== EXERCISE MATERIALS
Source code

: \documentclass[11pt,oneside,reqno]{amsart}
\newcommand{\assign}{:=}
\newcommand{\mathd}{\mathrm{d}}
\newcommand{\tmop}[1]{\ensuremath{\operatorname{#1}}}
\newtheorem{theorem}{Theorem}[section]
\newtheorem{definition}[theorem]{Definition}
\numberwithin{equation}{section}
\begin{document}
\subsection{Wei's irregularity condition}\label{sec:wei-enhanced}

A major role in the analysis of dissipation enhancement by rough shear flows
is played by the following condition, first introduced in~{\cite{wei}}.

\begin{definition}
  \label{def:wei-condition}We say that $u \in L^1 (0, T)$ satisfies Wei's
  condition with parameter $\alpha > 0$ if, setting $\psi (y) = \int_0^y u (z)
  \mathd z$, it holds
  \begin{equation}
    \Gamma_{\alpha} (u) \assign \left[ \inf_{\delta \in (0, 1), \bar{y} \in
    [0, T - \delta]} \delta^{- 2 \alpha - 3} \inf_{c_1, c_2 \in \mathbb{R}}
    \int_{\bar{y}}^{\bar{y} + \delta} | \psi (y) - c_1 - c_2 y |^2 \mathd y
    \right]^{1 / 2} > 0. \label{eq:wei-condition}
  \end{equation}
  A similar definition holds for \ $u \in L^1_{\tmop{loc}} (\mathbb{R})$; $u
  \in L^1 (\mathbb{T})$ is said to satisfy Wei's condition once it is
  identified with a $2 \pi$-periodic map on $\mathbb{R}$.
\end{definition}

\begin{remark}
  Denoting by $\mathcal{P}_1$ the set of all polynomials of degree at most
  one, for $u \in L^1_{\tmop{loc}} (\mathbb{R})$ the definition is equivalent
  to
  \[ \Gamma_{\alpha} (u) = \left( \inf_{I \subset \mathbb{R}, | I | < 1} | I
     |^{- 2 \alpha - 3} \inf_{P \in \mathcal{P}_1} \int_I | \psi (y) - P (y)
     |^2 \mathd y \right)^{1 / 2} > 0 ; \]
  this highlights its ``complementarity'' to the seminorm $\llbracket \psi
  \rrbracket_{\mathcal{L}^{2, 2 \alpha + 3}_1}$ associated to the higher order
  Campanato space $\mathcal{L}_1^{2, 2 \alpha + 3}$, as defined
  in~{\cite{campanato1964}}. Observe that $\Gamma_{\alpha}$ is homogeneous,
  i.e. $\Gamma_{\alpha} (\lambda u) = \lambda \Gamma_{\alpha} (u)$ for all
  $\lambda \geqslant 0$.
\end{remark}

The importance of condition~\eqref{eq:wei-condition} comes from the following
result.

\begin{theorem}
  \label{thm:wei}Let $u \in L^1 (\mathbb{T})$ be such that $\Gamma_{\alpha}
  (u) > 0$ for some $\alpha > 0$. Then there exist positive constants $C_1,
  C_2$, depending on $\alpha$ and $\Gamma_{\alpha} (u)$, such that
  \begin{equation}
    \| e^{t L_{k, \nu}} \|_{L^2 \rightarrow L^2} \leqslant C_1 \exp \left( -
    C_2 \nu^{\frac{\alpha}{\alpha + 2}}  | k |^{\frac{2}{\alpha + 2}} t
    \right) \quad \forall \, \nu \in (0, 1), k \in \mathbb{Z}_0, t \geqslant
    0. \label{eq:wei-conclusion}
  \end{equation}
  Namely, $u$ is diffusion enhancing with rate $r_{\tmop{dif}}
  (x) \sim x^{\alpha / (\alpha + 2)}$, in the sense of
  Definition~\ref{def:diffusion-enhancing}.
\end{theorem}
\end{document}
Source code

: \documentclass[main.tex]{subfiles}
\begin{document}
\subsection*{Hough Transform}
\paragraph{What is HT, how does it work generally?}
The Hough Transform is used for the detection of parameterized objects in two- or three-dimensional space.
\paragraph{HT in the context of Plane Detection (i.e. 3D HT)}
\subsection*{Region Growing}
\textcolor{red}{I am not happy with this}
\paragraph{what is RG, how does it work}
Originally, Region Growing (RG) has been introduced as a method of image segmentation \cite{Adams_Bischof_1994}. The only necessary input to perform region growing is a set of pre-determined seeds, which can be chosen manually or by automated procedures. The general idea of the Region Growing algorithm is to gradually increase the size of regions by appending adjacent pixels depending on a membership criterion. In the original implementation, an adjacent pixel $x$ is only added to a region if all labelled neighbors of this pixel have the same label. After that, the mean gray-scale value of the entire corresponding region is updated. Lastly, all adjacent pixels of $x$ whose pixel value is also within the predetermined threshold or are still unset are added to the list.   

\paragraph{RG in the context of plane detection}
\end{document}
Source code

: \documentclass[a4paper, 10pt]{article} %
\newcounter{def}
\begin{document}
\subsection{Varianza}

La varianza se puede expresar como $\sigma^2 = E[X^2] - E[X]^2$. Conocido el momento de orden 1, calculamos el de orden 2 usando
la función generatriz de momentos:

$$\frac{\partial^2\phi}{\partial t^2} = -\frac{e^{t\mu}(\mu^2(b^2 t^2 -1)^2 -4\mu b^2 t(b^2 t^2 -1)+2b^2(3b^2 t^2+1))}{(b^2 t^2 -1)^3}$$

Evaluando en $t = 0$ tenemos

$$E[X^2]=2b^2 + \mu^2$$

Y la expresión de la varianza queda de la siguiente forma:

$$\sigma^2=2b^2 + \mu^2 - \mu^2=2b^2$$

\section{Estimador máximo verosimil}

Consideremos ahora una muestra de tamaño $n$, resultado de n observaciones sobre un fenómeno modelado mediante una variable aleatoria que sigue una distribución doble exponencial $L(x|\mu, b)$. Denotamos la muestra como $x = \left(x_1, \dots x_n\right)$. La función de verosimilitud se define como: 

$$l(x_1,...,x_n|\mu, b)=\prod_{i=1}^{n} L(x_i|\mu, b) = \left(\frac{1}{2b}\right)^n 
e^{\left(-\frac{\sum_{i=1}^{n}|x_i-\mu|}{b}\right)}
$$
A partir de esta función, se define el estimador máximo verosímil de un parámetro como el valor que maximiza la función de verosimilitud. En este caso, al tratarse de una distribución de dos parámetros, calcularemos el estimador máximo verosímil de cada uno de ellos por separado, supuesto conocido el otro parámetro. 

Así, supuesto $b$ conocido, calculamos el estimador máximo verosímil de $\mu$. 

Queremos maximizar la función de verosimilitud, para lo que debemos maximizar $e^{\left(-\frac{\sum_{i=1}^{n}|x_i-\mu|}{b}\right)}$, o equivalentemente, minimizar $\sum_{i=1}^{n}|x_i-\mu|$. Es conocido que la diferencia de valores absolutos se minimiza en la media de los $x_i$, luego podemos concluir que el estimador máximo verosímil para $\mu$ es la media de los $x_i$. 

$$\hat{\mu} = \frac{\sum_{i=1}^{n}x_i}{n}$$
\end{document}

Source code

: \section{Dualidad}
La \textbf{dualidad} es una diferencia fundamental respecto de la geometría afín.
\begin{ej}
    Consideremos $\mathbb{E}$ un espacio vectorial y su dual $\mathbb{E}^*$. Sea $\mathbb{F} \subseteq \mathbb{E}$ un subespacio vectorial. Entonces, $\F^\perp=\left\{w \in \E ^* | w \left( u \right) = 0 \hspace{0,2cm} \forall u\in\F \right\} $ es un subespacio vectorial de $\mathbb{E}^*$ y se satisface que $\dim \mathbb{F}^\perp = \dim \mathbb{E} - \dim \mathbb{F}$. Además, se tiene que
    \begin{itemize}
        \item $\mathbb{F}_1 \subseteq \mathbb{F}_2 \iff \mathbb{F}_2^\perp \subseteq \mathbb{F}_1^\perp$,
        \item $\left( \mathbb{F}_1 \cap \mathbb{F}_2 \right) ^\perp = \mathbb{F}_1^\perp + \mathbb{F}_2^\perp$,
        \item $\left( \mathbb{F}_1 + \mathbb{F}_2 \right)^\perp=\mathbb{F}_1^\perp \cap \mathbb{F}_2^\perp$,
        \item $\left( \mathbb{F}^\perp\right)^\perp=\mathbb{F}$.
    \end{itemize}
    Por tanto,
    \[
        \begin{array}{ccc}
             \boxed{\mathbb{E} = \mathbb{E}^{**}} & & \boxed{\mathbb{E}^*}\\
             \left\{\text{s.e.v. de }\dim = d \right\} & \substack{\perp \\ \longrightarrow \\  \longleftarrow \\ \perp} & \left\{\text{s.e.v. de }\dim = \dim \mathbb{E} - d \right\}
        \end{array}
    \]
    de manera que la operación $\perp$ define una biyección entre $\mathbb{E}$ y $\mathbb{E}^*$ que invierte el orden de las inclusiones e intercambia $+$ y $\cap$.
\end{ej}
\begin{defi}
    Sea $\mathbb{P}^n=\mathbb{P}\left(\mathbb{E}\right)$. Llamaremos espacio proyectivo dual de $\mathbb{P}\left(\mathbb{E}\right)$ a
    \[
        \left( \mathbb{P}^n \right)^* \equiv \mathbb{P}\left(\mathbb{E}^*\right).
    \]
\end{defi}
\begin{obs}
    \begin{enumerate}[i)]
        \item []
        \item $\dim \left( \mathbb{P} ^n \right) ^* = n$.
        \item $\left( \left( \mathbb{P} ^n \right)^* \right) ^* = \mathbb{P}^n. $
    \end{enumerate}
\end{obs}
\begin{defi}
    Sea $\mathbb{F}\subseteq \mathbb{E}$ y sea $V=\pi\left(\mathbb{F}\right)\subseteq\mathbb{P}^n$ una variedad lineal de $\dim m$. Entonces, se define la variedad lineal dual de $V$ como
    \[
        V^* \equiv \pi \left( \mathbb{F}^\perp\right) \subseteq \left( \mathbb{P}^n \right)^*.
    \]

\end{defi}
====
Work out how many lines of the data hold the string "such". State only that number.

**WORKED SOLUTION**. 2